Understanding Identity Theft and How Can a Conviction Affect You

There's No Substitution For Experience

The numbers are simply staggering when it comes to identity theft. According to the Federal Trade Commission, every 79 seconds a thief manages to steal an individual's personally identifying information and secure some form of credit before embarking on a shopping spree. The FTC estimates that over the last five years, at least 27 million Americans have fallen victim to identity theft related crimes.

A website maintained by the Commonwealth of Massachusetts defines identity theft as a criminal offense that happens anytime a person wrongfully obtains personal data from another person and uses it for their own economic gain. This type of offense is characterized by the offender's use of fraud or deception to get access to the victim's personal information.

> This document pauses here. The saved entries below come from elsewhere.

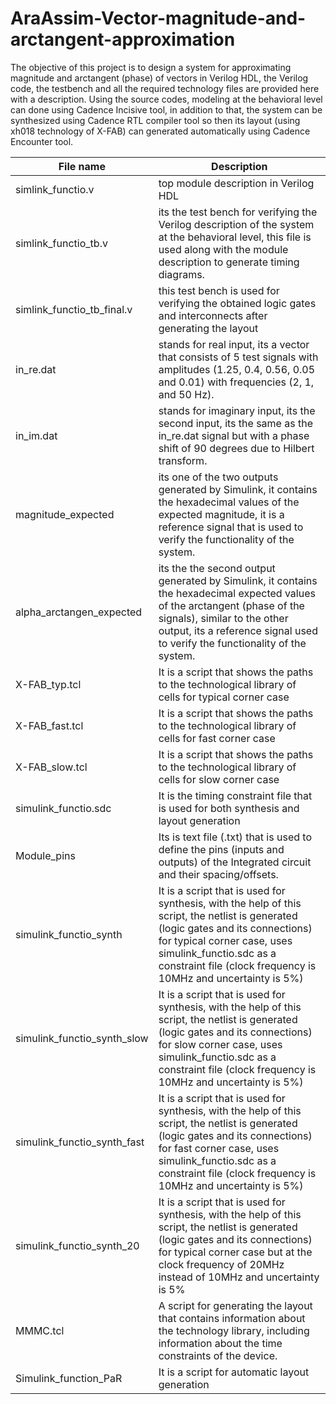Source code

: # AraAssim-Vector-magnitude-and-arctangent-approximation

The objective of this project is to design a system for approximating magnitude and arctangent (phase) of vectors in Verilog HDL, the Verilog code, the testbench and all the required technology files are provided here with a description. Using the source codes, modeling at the behavioral level can done using Cadence Incisive tool, in addition to that, the system can be synthesized using Cadence RTL compiler tool so then its layout (using xh018 technology of X-FAB) can generated automatically using Cadence Encounter tool.

| File name                  | Description                                                                                                                                                                                                                                |
|----------------------------|--------------------------------------------------------------------------------------------------------------------------------------------------------------------------------------------------------------------------------------------|
| simlink_functio.v          | top module description in Verilog HDL                                                                                                                                                                                                      |
| simlink_functio_tb.v       | its the test bench for verifying the Verilog description of the system at the behavioral level, this file is used along with the module description to generate timing diagrams.                                                           |
| simlink_functio_tb_final.v | this test bench is used for verifying the obtained logic gates and interconnects after generating the layout                                                                                                                               |
| in_re.dat                  | stands for real input, its a vector that consists of 5 test signals with amplitudes (1.25, 0.4, 0.56, 0.05 and 0.01) with frequencies (2, 1, and 50 Hz).                                                                                   |
| in_im.dat                  | stands for imaginary input, its the second input, its the same as the in_re.dat signal but with a phase shift of 90 degrees due to Hilbert transform.                                                                                      |
| magnitude_expected         | its one of the two outputs generated by Simulink, it contains the hexadecimal values of the expected magnitude, it is a reference signal that is used to verify the functionality of the system.                                           |
| alpha_arctangen_expected   | its the the second output generated by Simulink, it contains the hexadecimal expected values of the arctangent (phase of the signals), similar to the other output, its a reference signal used to verify the functionality of the system. |
| X-FAB_typ.tcl              | It is a script that shows the paths to the technological library of cells for typical corner case                                                                                                                                          |
| X-FAB_fast.tcl             | It is a script that shows the paths to the technological library of cells for fast corner case                                                                                                                                             |
| X-FAB_slow.tcl             | It is a script that shows the paths to the technological library of cells for slow corner case                                                                                                                                             |
| simulink_functio.sdc   | It is the timing constraint file that is used for both synthesis and layout generation                                                                     |
| Module_pins            | Its is text file (.txt) that is used to define the pins (inputs and outputs) of the Integrated circuit and their spacing/offsets.                          |
| simulink_functio_synth      | It is a script that is used for synthesis, with the help of this script, the netlist is generated (logic gates and its connections) for typical corner case, uses simulink_functio.sdc as a constraint file (clock frequency is 10MHz and uncertainty is 5%) |
| simulink_functio_synth_slow | It is a script that is used for synthesis, with the help of this script, the netlist is generated (logic gates and its connections) for slow corner case,  uses simulink_functio.sdc as a constraint file (clock frequency is 10MHz and uncertainty is 5%)   |                                                                                              
| simulink_functio_synth_fast | It is a script that is used for synthesis, with the help of this script, the netlist is generated (logic gates and its connections) for fast corner case,  uses simulink_functio.sdc as a constraint file (clock frequency is 10MHz and uncertainty is 5%)   | 
| simulink_functio_synth_20   | It is a script that is used for synthesis, with the help of this script, the netlist is generated (logic gates and its connections) for typical corner case but at the clock frequency of 20MHz instead of 10MHz and uncertainty is 5%                       |
| MMMC.tcl                    | A script for generating the layout that contains information about the technology library, including information about the time constraints of the device.                                                                                                  |
| Simulink_function_PaR       | It is a script for automatic layout generation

Criminals use a variety of methods to obtain the information they need to falsify fraudulent accounts. Tactics such as shoulder surfing, sifting through people's trash and using Internet schemes to uncover secret passwords are just a few of some of the more common practices.

Despite the prevalence of identity thieves, consumers and law enforcement sometimes make mistakes when it comes to identifying the person actually committing the offense of identity theft. There may be mitigating factors which may affect the culpability of someone accused of identity theft. For example, a girlfriend who receives a laptop computer as a gift from her boyfriend may not necessarily have been involved in any crime, even though the computer may contain evidence of identity theft.

Massachusetts defendants currently facing charges of identity theft should know that these are serious charges that carry long-term ramifications. A conviction for identity theft could potentially make it more difficult to find meaningful employment over the course of a lifetime. When put in perspective, putting together a proper criminal defense now may actually prove to be a smart choice for the future.